Exercise details → All pictures are to be skipped; retype only the lines from the top of the entries through the line with "- Various texture changes;", both included.

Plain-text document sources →
- - - - - - -

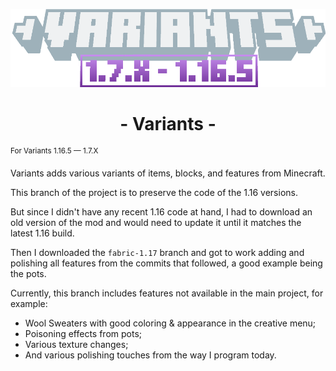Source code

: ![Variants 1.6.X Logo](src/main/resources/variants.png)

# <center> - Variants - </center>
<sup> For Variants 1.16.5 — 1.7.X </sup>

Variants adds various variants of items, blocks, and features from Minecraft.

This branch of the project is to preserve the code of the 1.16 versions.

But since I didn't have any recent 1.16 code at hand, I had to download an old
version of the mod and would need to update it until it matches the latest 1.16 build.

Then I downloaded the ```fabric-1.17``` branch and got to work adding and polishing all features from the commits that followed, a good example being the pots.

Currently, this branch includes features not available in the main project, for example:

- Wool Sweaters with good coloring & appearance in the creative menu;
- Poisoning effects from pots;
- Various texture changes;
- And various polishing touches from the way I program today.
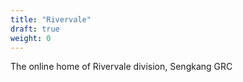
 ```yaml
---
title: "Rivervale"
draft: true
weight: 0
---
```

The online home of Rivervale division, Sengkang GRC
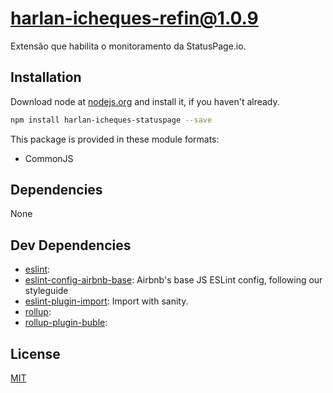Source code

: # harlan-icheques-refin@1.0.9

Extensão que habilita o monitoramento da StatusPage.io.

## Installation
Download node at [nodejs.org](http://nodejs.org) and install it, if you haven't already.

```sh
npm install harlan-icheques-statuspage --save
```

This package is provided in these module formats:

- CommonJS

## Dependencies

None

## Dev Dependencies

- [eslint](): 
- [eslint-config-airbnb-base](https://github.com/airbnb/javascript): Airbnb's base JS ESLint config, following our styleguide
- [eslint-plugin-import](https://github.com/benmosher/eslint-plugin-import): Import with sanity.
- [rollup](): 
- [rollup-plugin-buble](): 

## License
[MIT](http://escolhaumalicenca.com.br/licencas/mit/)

- - - - - - -

Result for this exercise →
Source code

: ![Variants 1.6.X Logo](src/main/resources/variants.png)

# <center> - Variants - </center>
<sup> For Variants 1.16.5 — 1.7.X </sup>

Variants adds various variants of items, blocks, and features from Minecraft.

This branch of the project is to preserve the code of the 1.16 versions.

But since I didn't have any recent 1.16 code at hand, I had to download an old
version of the mod and would need to update it until it matches the latest 1.16 build.

Then I downloaded the ```fabric-1.17``` branch and got to work adding and polishing all features from the commits that followed, a good example being the pots.

Currently, this branch includes features not available in the main project, for example:

- Wool Sweaters with good coloring & appearance in the creative menu;
- Poisoning effects from pots;
- Various texture changes;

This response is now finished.